Le créationnisme évangélique est un créationnisme « terre jeune », mais il existe une autre forme de créationnisme, dit « terre ancienne » (en réalité, il existe toute une variété de créationnismes hybrides). Ce créationnisme a été brusquement révélé en 2006 dans l’Atlas de la création envoyé dans les établissements scolaires en France et en Europe depuis la Turquie. Contrairement aux premiers, ces créationnistes ne contestent pas les 4,6 milliards d’années de la Terre, mais ils nient totalement toute forme d’évolution. Leur objectif est de démontrer « scientifiquement » que les fossiles qui sont clairement datés de plusieurs millions d’années prouvent que les espèces n’ont pas évolué. « Les trous des fossiles » font leur bonheur. De manière générale les pays musulmans constituent un terreau fertile pour ce créationnisme « terre ancienne ». L’antidarwinisme est surtout une lutte contre l’athéisme et le matérialisme occidental.

Les créationnismes trouvent des relais en Europe et en France. Profitant de la confusion entre les différents ordres de pensée, c’est la place de la science qui est interrogée en rendant plus que jamais nécessaire la distinction entre la connaissance et la croyance. En Europe, sa propagation dans la société mais également dans les media et dans les sphères dirigeantes est telle qu’en 2007 le Conseil de l’Europe a jugé nécessaire de prendre une Résolution sur les dangers du créationnisme dans l’enseignement, à l’instigation du député français Guy Lengagne.

Dès la parution de L’Origine des espèces en 1859, les Églises se sont montrées opposées à la théorie de Darwin. En 1877, le pape Pie IX avait soutenu un ouvrage qui attaquait « les aberrations du darwinisme » après avoir condamné les Droits de l’homme et du citoyen en 1864, en les déclarant « impies et contraires à la religion » et en lançant l’anathème contre la liberté de conscience.

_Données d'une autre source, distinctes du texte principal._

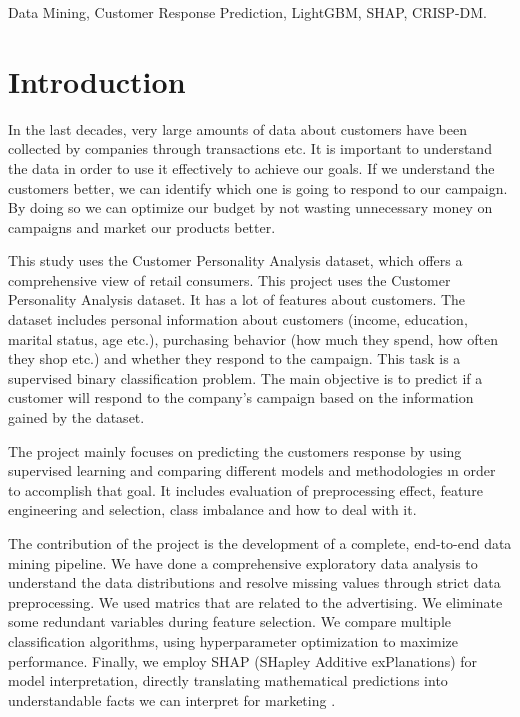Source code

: \documentclass[conference]{IEEEtran}
\begin{document}
\begin{IEEEkeywords}
Data Mining, Customer Response Prediction, LightGBM, SHAP, CRISP-DM.
\end{IEEEkeywords}

\section{Introduction}
\label{sec:introduction}

In the last decades, very large amounts of data about customers have been collected by companies through transactions etc.
It is important to  understand the data in order to use it effectively to achieve our goals.
If we understand the customers better, we can identify which one is going to respond to our campaign.
By doing so we can optimize our budget by not wasting unnecessary money on campaigns and market our products better.

This study uses the Customer Personality Analysis dataset, which offers a comprehensive view of retail consumers.
This project uses the Customer Personality Analysis dataset. It has a lot of features about customers.
The dataset includes personal information about customers (income, education, marital status, age etc.), purchasing behavior (how much they spend, how often they shop etc.) and whether they respond to the campaign. This task is a supervised binary classification problem.
The main objective is to predict if a customer will respond to the company’s campaign based on the information gained by the dataset.

The project mainly focuses on predicting the customers response by using supervised learning and comparing different models and methodologies ın order to accomplish that goal.
It includes evaluation of preprocessing effect, feature engineering and selection, class imbalance and how to deal with it.

The  contribution of the project is the development of a complete, end-to-end data mining pipeline.
We have done a comprehensive exploratory data analysis to understand the  data distributions and resolve missing values through strict data preprocessing.
We used matrics that are related to the advertising.
We  eliminate some redundant variables during feature selection.
We compare multiple classification algorithms, using hyperparameter optimization to maximize performance. Finally, we employ SHAP (SHapley Additive exPlanations) for model interpretation, directly translating mathematical predictions into understandable facts we can interpret for marketing .
\end{document}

Par la suite, les Églises, en particulier l’Église catholique, se sont montrées plus modérées, peut-être pour ne pas reproduire l’erreur du procès de Galilée. Jean-Paul II, qui avait déclaré que « l’évolution était plus qu’une hypothèse », admettait « du bout des lèvres » l’évolution, mais on ne sait si dans son esprit elle était darwinienne ou anti-darwinienne. Il nuançait en effet son propos en limitant l’évolution au corps matériel, excluant l’âme immatérielle de tout processus. Bien qu’après le procès de Dover de 2005 le Vatican se soit démarqué de l’intelligent design, Benoît XVI avait manifesté une position critique vis-à-vis de la théorie de l’évolution dont il avait dénoncé les faiblesses. Il avait posé les limites dictées par la religion à la démarche scientifique : « l’homme ne peut être le produit accidentel et dépourvu de sens de l'évolution. » Benoît XVI, comme Jean-Paul II l’avait fait auparavant, rappela que la science devait être au service de la foi : « la vérité scientifique est une participation à la vérité divine ». La tendance vaticane est un créationnisme évolutif, type intelligent design : « l’être humain n’est pas sur Terre par hasard, même s’il est le produit de l’évolution… » En octobre 2014, le pape François a quant à lui déclaré devant les membres de l’Académie pontificale des sciences que le Big Bang ne contredit pas « l’intervention créatrice de Dieu, au contraire, il la requiert ». Il en va de même avec la théorie de l'évolution qui n’est pas incompatible avec l’idée de Dieu car « elle requiert la création d’êtres capables d’évoluer ». Comme l’on fait ses prédécesseurs, le pape François est engagé dans une démarche de réconciliation entre la science et la religion. Or, la religion n’est pas soluble dans la science, et inversement ; l’une et l’autre ne peuvent exister que dans des espaces différents et imperméables. Il est à noter que les croyants sont condamnés à de difficiles contorsions rhétoriques.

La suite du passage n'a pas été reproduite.